◆ YOUR TASK
Say how many of the lines below include the word "have", and write nothing else.

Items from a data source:
>>>>>
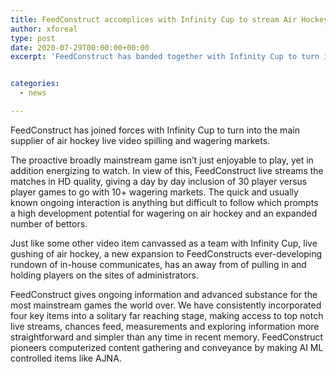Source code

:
 ```yaml
---
title: FeedConstruct accomplices with Infinity Cup to stream Air Hockey
author: xforeal 
type: post
date: 2020-07-29T00:00:00+00:00
excerpt: 'FeedConstruct has banded together with Infinity Cup to turn into the principal supplier of air hockey live video gushing and wagering markets '


categories:
  - news

---
```

FeedConstruct has joined forces with Infinity Cup to turn into the main supplier of air hockey live video spilling and wagering markets. 

The proactive broadly mainstream game isn&#8217;t just enjoyable to play, yet in addition energizing to watch. In view of this, FeedConstruct live streams the matches in HD quality, giving a day by day inclusion of 30 player versus player games to go with 10+ wagering markets. The quick and usually known ongoing interaction is anything but difficult to follow which prompts a high development potential for wagering on air hockey and an expanded number of bettors. 

Just like some other video item canvassed as a team with Infinity Cup, live gushing of air hockey, a new expansion to FeedConstructs ever-developing rundown of in-house communicates, has an away from of pulling in and holding players on the sites of administrators. 

FeedConstruct gives ongoing information and advanced substance for the most mainstream games the world over. We have consistently incorporated four key items into a solitary far reaching stage, making access to top notch live streams, chances feed, measurements and exploring information more straightforward and simpler than any time in recent memory. FeedConstruct pioneers computerized content gathering and conveyance by making AI ML controlled items like AJNA.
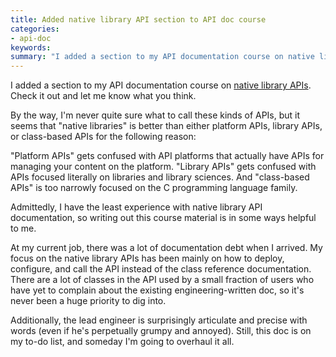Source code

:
 ```yaml
---
title: Added native library API section to API doc course
categories:
- api-doc
keywords: 
summary: "I added a section to my API documentation course on native library API documentation. This is an area I'm hoping to develop more expertise in."
---
```


I added a section to my API documentation course on [native library APIs](http://idratherbewriting.com/nativelibraryapis_overview/). Check it out and let me know what you think.

By the way, I'm never quite sure what to call these kinds of APIs, but it seems that "native libraries" is better than either platform APIs, library APIs, or class-based APIs for the following reason:

"Platform APIs" gets confused with API platforms that actually have APIs for managing your content on the  platform. "Library APIs" gets confused with APIs focused literally on libraries and library sciences. And "class-based APIs" is too narrowly focused on the C programming language family. 

Admittedly, I have the least experience with native library API documentation, so writing out this course material is in some ways helpful to me. 

At my current job, there was a lot of documentation debt when I arrived. My focus on the native library APIs has been mainly on how to deploy, configure, and call the API instead of the class reference documentation. There are a lot of classes in the API used by a small fraction of users who have yet to complain about the existing engineering-written doc, so it's never been a huge priority to dig into. 

Additionally, the lead engineer is surprisingly articulate and precise with words (even if he's perpetually grumpy and annoyed). Still, this doc is on my to-do list, and someday I'm going to overhaul it all.



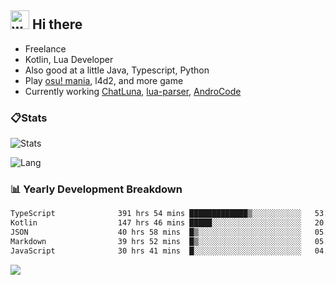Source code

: ## <img alt="wave" src="https://raw.githubusercontent.com/MartinHeinz/MartinHeinz/master/wave.gif" width="30px"> Hi there

- Freelance
- Kotlin, Lua Developer
- Also good at a little Java, Typescript, Python
- Play [osu! mania](https://osu.ppy.sh/users/29808669), l4d2, and more game
- Currently working [ChatLuna](https://github.com/ChatLunaLab), [lua-parser](https://github.com/dingyi222666/lua-parser), [AndroCode](https://github.com/dingyi222666/AndroCode)

### 📋Stats

![Stats](https://github-readme-stats.vercel.app/api?username=dingyi222666&show_icons=true&icon_color=47A69E&title_color=47A69E&count_private=true)    

![Lang](https://github-readme-stats.vercel.app/api/top-langs/?username=dingyi222666&layout=compact&title_color=47A69E&hide=html,css,c,c%2B%2B)   

### 📊 Yearly Development Breakdown

<!--START_SECTION:waka-->

```txt
TypeScript              391 hrs 54 mins █████████████▒░░░░░░░░░░░   53.78 %
Kotlin                  147 hrs 46 mins █████░░░░░░░░░░░░░░░░░░░░   20.28 %
JSON                    40 hrs 58 mins  █▒░░░░░░░░░░░░░░░░░░░░░░░   05.62 %
Markdown                39 hrs 52 mins  █▒░░░░░░░░░░░░░░░░░░░░░░░   05.47 %
JavaScript              30 hrs 41 mins  █░░░░░░░░░░░░░░░░░░░░░░░░   04.21 %
```

<!--END_SECTION:waka-->

![](https://komarev.com/ghpvc/?username=dingyi222666)
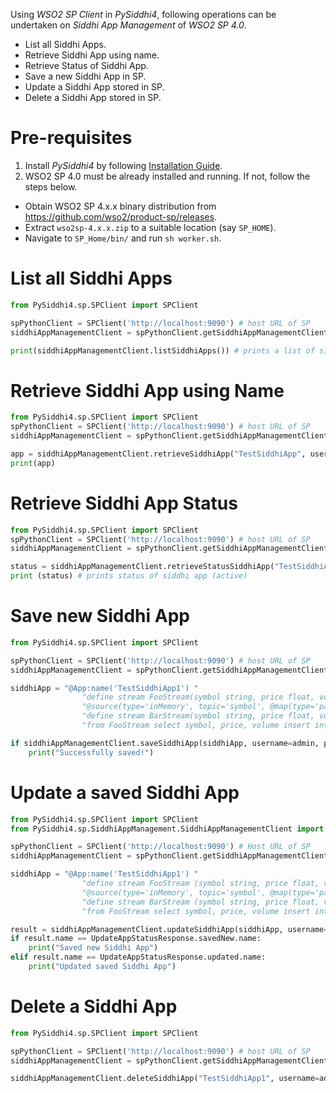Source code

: Using _WSO2 SP Client_ in _PySiddhi4_, following operations can be undertaken on _Siddhi App Management_ of _WSO2 SP 4.0_.
* List all Siddhi Apps.
* Retrieve Siddhi App using name.
* Retrieve Status of Siddhi App.
* Save a new Siddhi App in SP.
* Update a Siddhi App stored in SP.
* Delete a Siddhi App stored in SP.

# Pre-requisites
1. Install _PySiddhi4_ by following [Installation Guide](Installation-Guide.md).
2. WSO2 SP 4.0 must be already installed and running. If not, follow the steps below.
  - Obtain WSO2 SP 4.x.x binary distribution from https://github.com/wso2/product-sp/releases.
  - Extract `wso2sp-4.x.x.zip` to a suitable location (say `SP_HOME`).
  - Navigate to `SP_Home/bin/` and run `sh worker.sh`.

# List all Siddhi Apps
```python
from PySiddhi4.sp.SPClient import SPClient

spPythonClient = SPClient('http://localhost:9090') # host URL of SP
siddhiAppManagementClient = spPythonClient.getSiddhiAppManagementClient()

print(siddhiAppManagementClient.listSiddhiApps()) # prints a list of siddhi apps
```
# Retrieve Siddhi App using Name
```python
from PySiddhi4.sp.SPClient import SPClient
spPythonClient = SPClient('http://localhost:9090') # host URL of SP
siddhiAppManagementClient = spPythonClient.getSiddhiAppManagementClient()

app = siddhiAppManagementClient.retrieveSiddhiApp("TestSiddhiApp", username=admin, password=admin)
print(app)
```

# Retrieve Siddhi App Status
```python
from PySiddhi4.sp.SPClient import SPClient
spPythonClient = SPClient('http://localhost:9090') # host URL of SP
siddhiAppManagementClient = spPythonClient.getSiddhiAppManagementClient()

status = siddhiAppManagementClient.retrieveStatusSiddhiApp("TestSiddhiApp", username=admin, password=admin)
print (status) # prints status of siddhi app (active)
```

# Save new Siddhi App
```python
from PySiddhi4.sp.SPClient import SPClient

spPythonClient = SPClient('http://localhost:9090') # host URL of SP
siddhiAppManagementClient = spPythonClient.getSiddhiAppManagementClient()

siddhiApp = "@App:name('TestSiddhiApp1') " 
                "define stream FooStream(symbol string, price float, volume long); " 
                "@source(type='inMemory', topic='symbol', @map(type='passThrough')) " 
                "define stream BarStream(symbol string, price float, volume long); "
                "from FooStream select symbol, price, volume insert into BarStream; "

if siddhiAppManagementClient.saveSiddhiApp(siddhiApp, username=admin, password=admin):
    print("Successfully saved!")
```
# Update a saved Siddhi App
```python
from PySiddhi4.sp.SPClient import SPClient
from PySiddhi4.sp.SiddhiAppManagement.SiddhiAppManagementClient import UpdateAppStatusResponse

spPythonClient = SPClient('http://localhost:9090') # Host URL of SP
siddhiAppManagementClient = spPythonClient.getSiddhiAppManagementClient()

siddhiApp = "@App:name('TestSiddhiApp1') " 
                "define stream FooStream (symbol string, price float, volume long); " 
                "@source(type='inMemory', topic='symbol', @map(type='passThrough')) " 
                "define stream BarStream (symbol string, price float, volume long); " 
                "from FooStream select symbol, price, volume insert into BarStream; "

result = siddhiAppManagementClient.updateSiddhiApp(siddhiApp, username=admin, password=admin)
if result.name == UpdateAppStatusResponse.savedNew.name:
    print("Saved new Siddhi App")
elif result.name == UpdateAppStatusResponse.updated.name:
    print("Updated saved Siddhi App")
```
# Delete a Siddhi App
```python
from PySiddhi4.sp.SPClient import SPClient

spPythonClient = SPClient('http://localhost:9090') # host URL of SP
siddhiAppManagementClient = spPythonClient.getSiddhiAppManagementClient()

siddhiAppManagementClient.deleteSiddhiApp("TestSiddhiApp1", username=admin, password=admin) # returns True if successfully deleted
```
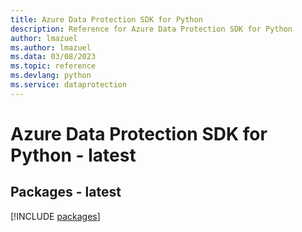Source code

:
 ```yaml
---
title: Azure Data Protection SDK for Python
description: Reference for Azure Data Protection SDK for Python
author: lmazuel
ms.author: lmazuel
ms.data: 03/08/2023
ms.topic: reference
ms.devlang: python
ms.service: dataprotection
---
```

# Azure Data Protection SDK for Python - latest
## Packages - latest
[!INCLUDE [packages](data-protection-index.md)]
<<<<<
◆ ANSWER FOR THE TASK
4